As anyone can imagine, not all people were happy about the
construction, especially those whose homes were going to be flooded
when the dam was completed. About 400 people had to leave their
homes. If a land owner had buildings on his land, the government
would pay for their land, but if there were no structures on the
property, then the land owner would lose everything that was covered
by water.
Reble Comstock, 90, of Viola, was once a resident of one of the towns
that is now partially covered by Norfork Lake. Comstock used to live
in Elizabeth near Big Creek. She said, though her father's farm
wasn't affected much by the rising lake water, many of her neighbor's
farms were. "The worst thing was that we lost our neighbors,"
Comstock said. "They couldn't go out and do anything, so they had to
move."
"The dam was the biggest change in my life," Comstock said.

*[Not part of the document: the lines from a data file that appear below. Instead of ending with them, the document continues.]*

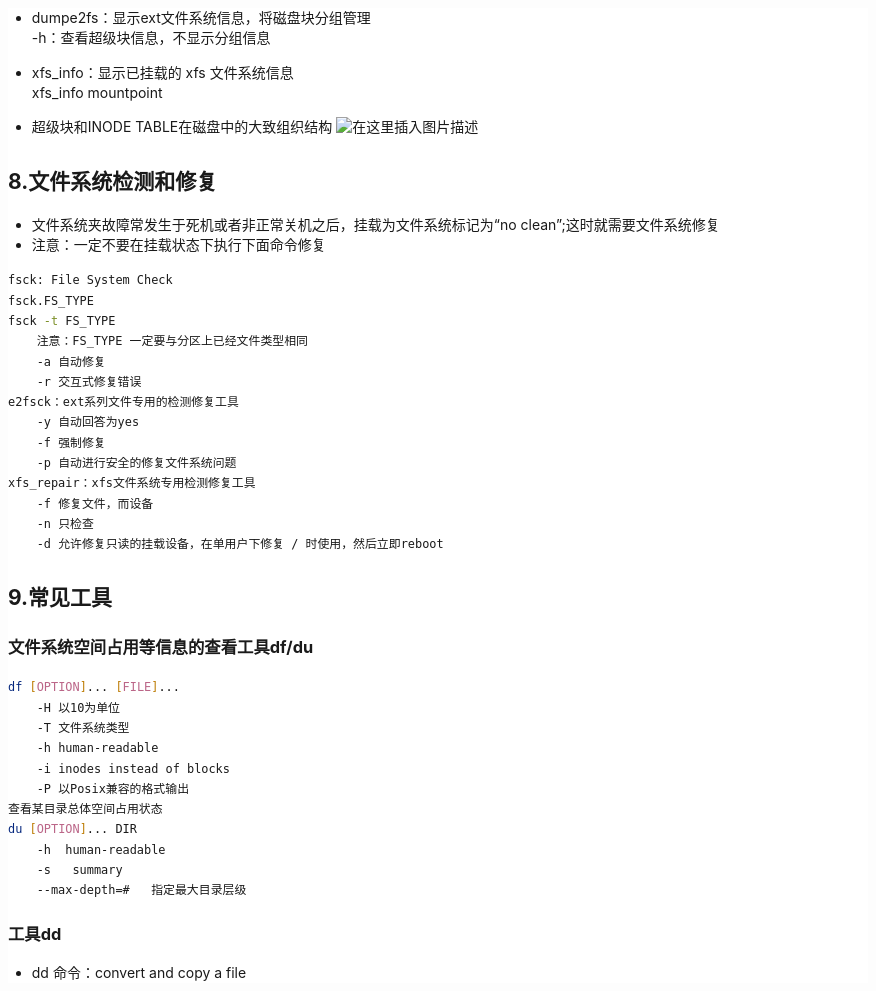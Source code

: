 - dumpe2fs：显示ext文件系统信息，将磁盘块分组管理  
    -h：查看超级块信息，不显示分组信息
- xfs_info：显示已挂载的 xfs 文件系统信息  
    xfs_info mountpoint

- 超级块和INODE TABLE在磁盘中的大致组织结构
![在这里插入图片描述](https://img-blog.csdnimg.cn/20191017165713960.png?x-oss-process=image/watermark,type_ZmFuZ3poZW5naGVpdGk,shadow_10,text_aHR0cHM6Ly9ibG9nLmNzZG4ubmV0L1lvdU9vcHM=,size_16,color_FFFFFF,t_70)

## 8.文件系统检测和修复 

- 文件系统夹故障常发生于死机或者非正常关机之后，挂载为文件系统标记为“no clean”;这时就需要文件系统修复
- 注意：一定不要在挂载状态下执行下面命令修复

```bash
fsck: File System Check
fsck.FS_TYPE
fsck -t FS_TYPE  
    注意：FS_TYPE 一定要与分区上已经文件类型相同 
    -a 自动修复 
    -r 交互式修复错误  
e2fsck：ext系列文件专用的检测修复工具 
    -y 自动回答为yes 
    -f 强制修复 
    -p 自动进行安全的修复文件系统问题 
xfs_repair：xfs文件系统专用检测修复工具 
    -f 修复文件，而设备 
    -n 只检查 
    -d 允许修复只读的挂载设备，在单用户下修复 / 时使用，然后立即reboot 
```

## 9.常见工具 

### 文件系统空间占用等信息的查看工具df/du

```bash
df [OPTION]... [FILE]... 
    -H 以10为单位 
    -T 文件系统类型 
    -h human-readable 
    -i inodes instead of blocks 
    -P 以Posix兼容的格式输出  
查看某目录总体空间占用状态 
du [OPTION]... DIR 
    -h  human-readable 
    -s   summary   
    --max-depth=#   指定最大目录层级 
```

### 工具dd 

- dd 命令：convert and copy a file 
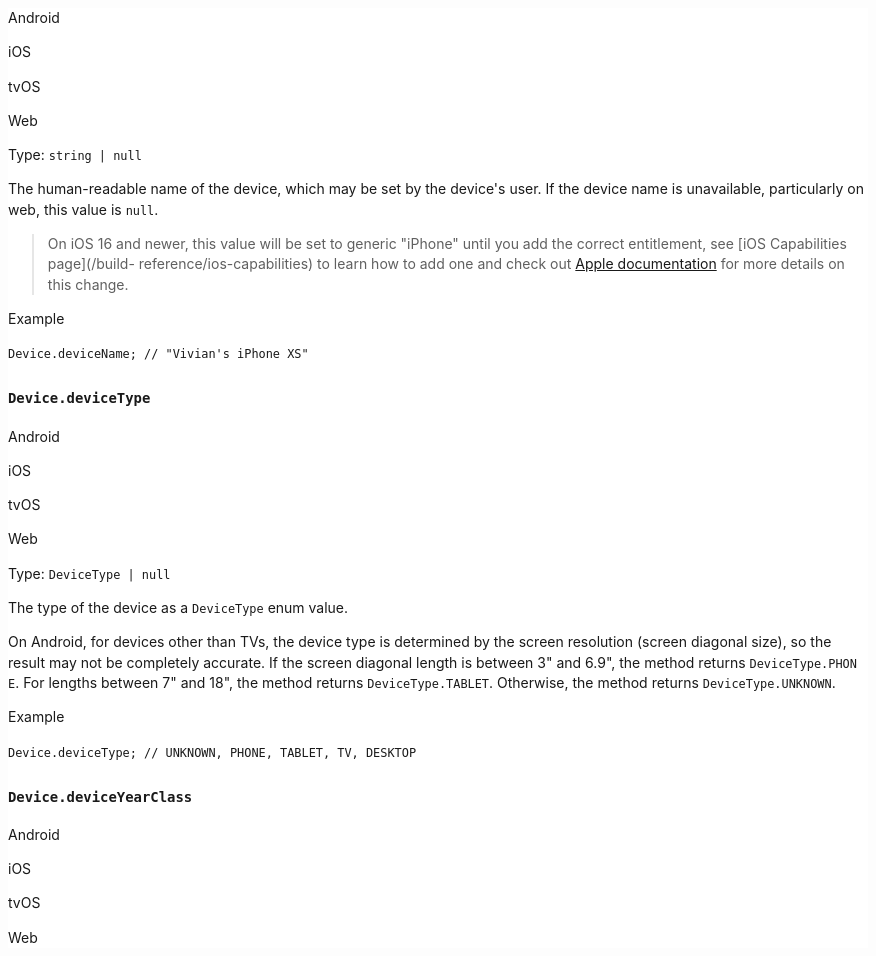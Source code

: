 Android

iOS

tvOS

Web

Type: `string | null`

The human-readable name of the device, which may be set by the device's user.
If the device name is unavailable, particularly on web, this value is `null`.

> On iOS 16 and newer, this value will be set to generic "iPhone" until you
> add the correct entitlement, see [iOS Capabilities page](/build-
> reference/ios-capabilities) to learn how to add one and check out [Apple
> documentation](https://developer.apple.com/documentation/uikit/uidevice/1620015-name#discussion)
> for more details on this change.

Example

    
    
    Device.deviceName; // "Vivian's iPhone XS"
    

### `Device.deviceType`

Android

iOS

tvOS

Web

Type: `DeviceType | null`

The type of the device as a `DeviceType` enum value.

On Android, for devices other than TVs, the device type is determined by the
screen resolution (screen diagonal size), so the result may not be completely
accurate. If the screen diagonal length is between 3" and 6.9", the method
returns `DeviceType.PHONE`. For lengths between 7" and 18", the method returns
`DeviceType.TABLET`. Otherwise, the method returns `DeviceType.UNKNOWN`.

Example

    
    
    Device.deviceType; // UNKNOWN, PHONE, TABLET, TV, DESKTOP
    

### `Device.deviceYearClass`

Android

iOS

tvOS

Web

Comstock remembers what the towns were like before the dam was built.
She said there was a church in Hand that is now covered by water
around Keller's Cove near to Hand Cove. The Hand Cove area that
straddles the Fulton-Baxter County line is named after the town that
was covered by the water when the dam went in.
"In Herron (and Henderson), there was a schoolhouse that was also a
church," Comstock said. "It's now under water."
Not only did the living have to be relocated, but the dead had to be
moved as well. Cemeteries in the towns of Custer and Herron had to be
moved to higher ground. The cemetery is now known as the
Custer-Herron Cemetery on Highway 62-412 just beyond the
Fulton-Baxter County line.
According to the Scuba Doo Dive Shop in Mountain Home, which does
some diving to the bottom of Norfork Lake, there is very little left
of the towns except foundations and an old bridge. "It's a great dive
down to the bridge," Elizabeth Kenyon of Scuba Doo Dive Shop said.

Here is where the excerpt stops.